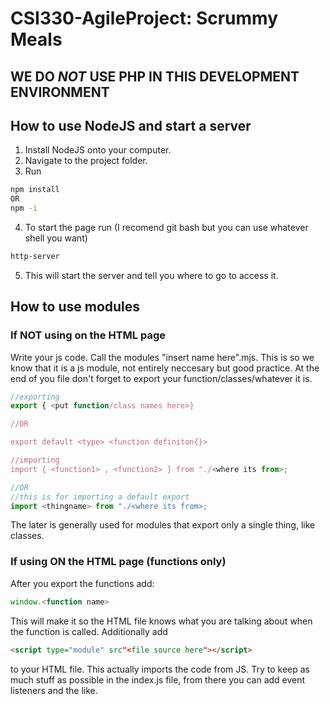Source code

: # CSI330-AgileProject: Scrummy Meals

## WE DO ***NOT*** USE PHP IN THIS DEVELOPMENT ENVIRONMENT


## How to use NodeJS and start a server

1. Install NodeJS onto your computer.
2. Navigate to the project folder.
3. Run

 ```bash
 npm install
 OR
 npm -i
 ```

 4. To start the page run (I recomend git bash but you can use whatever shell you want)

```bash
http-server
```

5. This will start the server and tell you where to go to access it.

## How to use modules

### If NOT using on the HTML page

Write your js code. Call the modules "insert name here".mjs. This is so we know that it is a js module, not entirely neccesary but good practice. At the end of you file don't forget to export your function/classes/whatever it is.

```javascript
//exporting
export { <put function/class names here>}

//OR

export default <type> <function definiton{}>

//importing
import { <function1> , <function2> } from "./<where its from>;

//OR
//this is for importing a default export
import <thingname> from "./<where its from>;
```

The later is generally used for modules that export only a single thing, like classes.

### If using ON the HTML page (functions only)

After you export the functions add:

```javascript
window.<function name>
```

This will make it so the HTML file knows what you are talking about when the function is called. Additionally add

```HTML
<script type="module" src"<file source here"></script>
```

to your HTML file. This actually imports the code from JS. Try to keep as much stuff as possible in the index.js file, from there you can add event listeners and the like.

^^^^^^^^

Every line above gets copied exactly; none of the pictures do.

Source code

: # CSI330-AgileProject: Scrummy Meals

## WE DO ***NOT*** USE PHP IN THIS DEVELOPMENT ENVIRONMENT


## How to use NodeJS and start a server

1. Install NodeJS onto your computer.
2. Navigate to the project folder.
3. Run

 ```bash
 npm install
 OR
 npm -i
 ```

 4. To start the page run (I recomend git bash but you can use whatever shell you want)

```bash
http-server
```

5. This will start the server and tell you where to go to access it.

## How to use modules

### If NOT using on the HTML page

Write your js code. Call the modules "insert name here".mjs. This is so we know that it is a js module, not entirely neccesary but good practice. At the end of you file don't forget to export your function/classes/whatever it is.

```javascript
//exporting
export { <put function/class names here>}

//OR

export default <type> <function definiton{}>

//importing
import { <function1> , <function2> } from "./<where its from>;

//OR
//this is for importing a default export
import <thingname> from "./<where its from>;
```

The later is generally used for modules that export only a single thing, like classes.

### If using ON the HTML page (functions only)

After you export the functions add:

```javascript
window.<function name>
```

This will make it so the HTML file knows what you are talking about when the function is called. Additionally add

```HTML
<script type="module" src"<file source here"></script>
```

to your HTML file. This actually imports the code from JS. Try to keep as much stuff as possible in the index.js file, from there you can add event listeners and the like.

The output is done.